Les paroles « Il fait entendre les sourds et parler les muets » constituent
une bonne nouvelle, qui annonce la venue du Royaume de Dieu et la guérison
de l'incommunicabilité et de la division. Ce message se retrouve dans toute
la prédication et l’oeuvre de Jésus, qui traversait les villages, les villes
et les campagnes, et, partout où il allait, « on mettait les malades sur les
places et on le priait de les laisser toucher ne fût-ce que la frange de son
manteau, et tous ceux qui le touchaient étaient sauvés »
(Mc 6, 56). La
guérison du sourd-muet, sur laquelle nous avons médité ces derniers jours, a
lieu alors que Jésus, ayant quitté la région de Tyr, se dirige vers le lac
de Galilée, traversant ce qu'on appelle la « Décapole », territoire
multiethnique et multireligieux (cf. Mc 7, 31). Une situation emblématique
également pour notre époque. Comme ailleurs, dans la Décapole également, on
présente à Jésus un malade, un homme sourd et ayant des difficultés à parler
(moghìlalon) et on le prie de lui imposer les mains, car on le considère
comme un homme de Dieu. Jésus conduit le sourd-muet loin de la foule et
accomplit des gestes qui signifient un contact salvifique - il met ses
doigts dans ses oreilles, touche avec sa salive la langue du malade - puis,
tournant le regard vers le ciel, commande : « Ouvre-toi ! ». Il prononce ce
commandement en araméen (« Ephphata ») vraisemblablement la langue des
personnes présentes et du sourd-muet lui-même, une expression que
l'évangéliste traduit en grec (dianoìchthti). Les oreilles du sourd
s'ouvrirent, le lien de sa langue se dénoua : « et il parlait correctement »

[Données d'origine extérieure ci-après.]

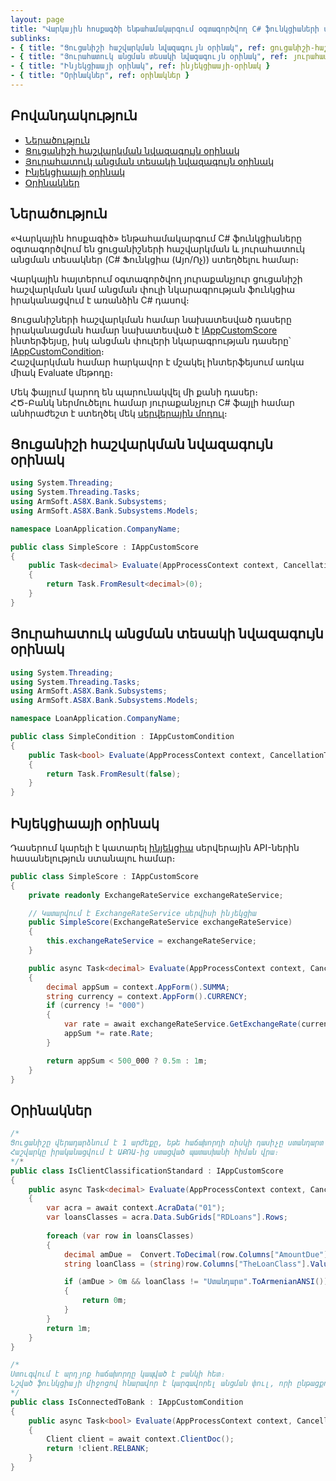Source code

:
 ```yaml
---
layout: page
title: "Վարկային հոսքագծի ենթահամակարգում օգտագործվող C# ֆունկցիաների ստեղծման ձեռնարկ" 
sublinks:
- { title: "Ցուցանիշի հաշվարկման նվազագույն օրինակ", ref: ցուցանիշի-հաշվարկման-նվազագույն-օրինակ }
- { title: "Յուրահատուկ անցման տեսակի նվազագույն օրինակ", ref: յուրահատուկ-անցման-տեսակի-նվազագույն-օրինակ }
- { title: "Ինյեկցիաայի օրինակ", ref: ինյեկցիաայի-օրինակ }
- { title: "Օրինակներ", ref: օրինակներ }
---
```


<div class="version-block" data-product-id="bank" data-version="250626.000, 250929.000" markdown="1">


## Բովանդակություն

- [Ներածություն](#ներածություն)
- [Ցուցանիշի հաշվարկման նվազագույն օրինակ](#ցուցանիշի-հաշվարկման-նվազագույն-օրինակ)
- [Յուրահատուկ անցման տեսակի նվազագույն օրինակ](#յուրահատուկ-անցման-տեսակի-նվազագույն-օրինակ)
- [Ինյեկցիաայի օրինակ](#ինյեկցիաայի-օրինակ)
- [Օրինակներ](#օրինակներ)
  
## Ներածություն

«Վարկային հոսքագիծ» ենթահամակարգում C# ֆունկցիաները օգտագործվում են ցուցանիշների հաշվարկման և յուրահատուկ անցման տեսակներ (C# Ֆունկցիա (Այո/Ոչ)) ստեղծելու համար։

Վարկային հայտերում օգտագործվող յուրաքանչյուր ցուցանիշի հաշվարկման կամ անցման փուլի նկարագրության ֆունկցիա իրականացվում է առանձին C# դասով։  

Ցուցանիշների հաշվարկման համար նախատեսված դասերը իրականացման համար նախատեսված է [IAppCustomScore](IAppCustomScore.md) ինտերֆեյսը, իսկ անցման փուլերի նկարագրության դասերը՝ [IAppCustomCondition](IAppCustomCondition.md)։  
Հաշվարկման համար հարկավոր է մշակել ինտերֆեյսում առկա միակ Evaluate մեթոդը։

Մեկ ֆայլում կարող են պարունակվել մի քանի դասեր։  
ՀԾ-Բանկ ներմուծելու համար յուրաքանչյուր C# ֆայլի համար անհրաժեշտ է ստեղծել մեկ [սերվերային մոդուլ](../definitions/server_side_module_guide.md)։ 

## Ցուցանիշի հաշվարկման նվազագույն օրինակ

```c#
using System.Threading;
using System.Threading.Tasks;
using ArmSoft.AS8X.Bank.Subsystems;
using ArmSoft.AS8X.Bank.Subsystems.Models;

namespace LoanApplication.CompanyName;

public class SimpleScore : IAppCustomScore
{
    public Task<decimal> Evaluate(AppProcessContext context, CancellationToken cancellationToken)
    {
        return Task.FromResult<decimal>(0);
    }
}
```

## Յուրահատուկ անցման տեսակի նվազագույն օրինակ

```c#
using System.Threading;
using System.Threading.Tasks;
using ArmSoft.AS8X.Bank.Subsystems;
using ArmSoft.AS8X.Bank.Subsystems.Models;

namespace LoanApplication.CompanyName;

public class SimpleCondition : IAppCustomCondition
{
    public Task<bool> Evaluate(AppProcessContext context, CancellationToken cancellationToken)
    {
        return Task.FromResult(false);
    }
}
``` 

## Ինյեկցիաայի օրինակ

Դասերում կարելի է կատարել [ինյեկցիա](../../project/injection.md) սերվերային API-ներին հասանելություն ստանալու համար։

```c#
public class SimpleScore : IAppCustomScore
{
    private readonly ExchangeRateService exchangeRateService;

    // Կատարվում է ExchangeRateService սերվիսի ինյեկցիա
    public SimpleScore(ExchangeRateService exchangeRateService)
    {
        this.exchangeRateService = exchangeRateService;
    }

    public async Task<decimal> Evaluate(AppProcessContext context, CancellationToken cancellationToken)
    {
        decimal appSum = context.AppForm().SUMMA;
        string currency = context.AppForm().CURRENCY;
        if (currency != "000")
        {
            var rate = await exchangeRateService.GetExchangeRate(currency, DateTime.Today);
            appSum *= rate.Rate;
        }

        return appSum < 500_000 ? 0.5m : 1m;
    }
}
```

## Օրինակներ

```c#
/*
Ցուցանիշը վերադարձնում է 1 արժեքը, եթե հաճախորդի ռիսկի դասիչը ստանդարտ է և 0 մնացած դեպքերում։ 
Հաշվարկը իրականացվում է ԱՔՌԱ-ից ստացված պատասխանի հիման վրա։ 
*/*
public class IsClientClassificationStandard : IAppCustomScore
{
    public async Task<decimal> Evaluate(AppProcessContext context, CancellationToken cancellationToken)
    {
        var acra = await context.AcraData("01");
        var loansClasses = acra.Data.SubGrids["RDLoans"].Rows;
        
        foreach (var row in loansClasses)
        {
            decimal amDue =  Convert.ToDecimal(row.Columns["AmountDue"].Value);
            string loanClass = (string)row.Columns["TheLoanClass"].Value ?? "";

            if (amDue > 0m && loanClass != "Ստանդարտ".ToArmenianANSI())
            {
                return 0m;
            }
        }
        return 1m;
    }
}
```

```c#
/*
Ստուգվում է արդյոք հաճախորդը կապված է բանկի հետ։ 
Նշված ֆունկցիայի միջոցով հնարավոր է կարգավորել անցման փուլ, որի ընթացքում հայտը կարող է մերժվել այն դեպքում երբ հաճախորդը կապված է բանկի հետ։
*/
public class IsConnectedToBank : IAppCustomCondition
{
    public async Task<bool> Evaluate(AppProcessContext context, CancellationToken cancellationToken)
    {
        Client client = await context.ClientDoc();
        return !client.RELBANK;
    }
}
```
</div>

(orthos). Jésus recommande que l'on ne dise rien du miracle. Mais, plus il
le recommandait, « de plus belle ils le proclamaient ». Et le commentaire
émerveillé de ceux qui y avaient assisté reprend la prédication d’Isaïe pour
l’avènement du Messie : « Il fait entendre les sourds et parler les muets »
(Mc 7, 37).
Le premier enseignement que nous tirons de cet épisode biblique, rappelé
également lors du rite du baptême, est que, dans la perspective chrétienne,
l'écoute est prioritaire. A cet égard, Jésus affirme de façon explicite : «
Heureux plutôt ceux qui écoutent la parole de Dieu et l'observent ! »
(Lc
11, 28). Plus encore, à Marthe, préoccupée par tant de choses, Il dit qu'«
il en faut peu, une seule même » (Lc 10, 42). Et du contexte, il apparaît
que cette seule chose est l'écoute obéissante de la Parole. C'est pourquoi
l'écoute de la parole de Dieu est prioritaire pour notre engagement
œcuménique. En effet, ce n'est pas nous qui faisons ou organisons l'unité de
l'Eglise. L'Eglise ne se fait pas elle-même et ne vit pas d'elle-même, mais
de la parole créatrice qui vient de la bouche de Dieu. Ecouter ensemble la
parole de Dieu ; pratiquer la lectio divina de la Bible, c'est-à-dire
la lecture liée à la prière ; se laisser surprendre par la nouveauté, qui ne
vieillit jamais et qui ne finit jamais, de la parole de Dieu ; surmonter
notre surdité face aux paroles qui ne s'accordent pas avec nos préjugés et
nos opinions ; écouter et étudier, dans la communion des croyants de tous
les temps : tout cela constitue un chemin à parcourir pour atteindre l'unité
dans la foi, comme réponse à l'écoute de la Parole.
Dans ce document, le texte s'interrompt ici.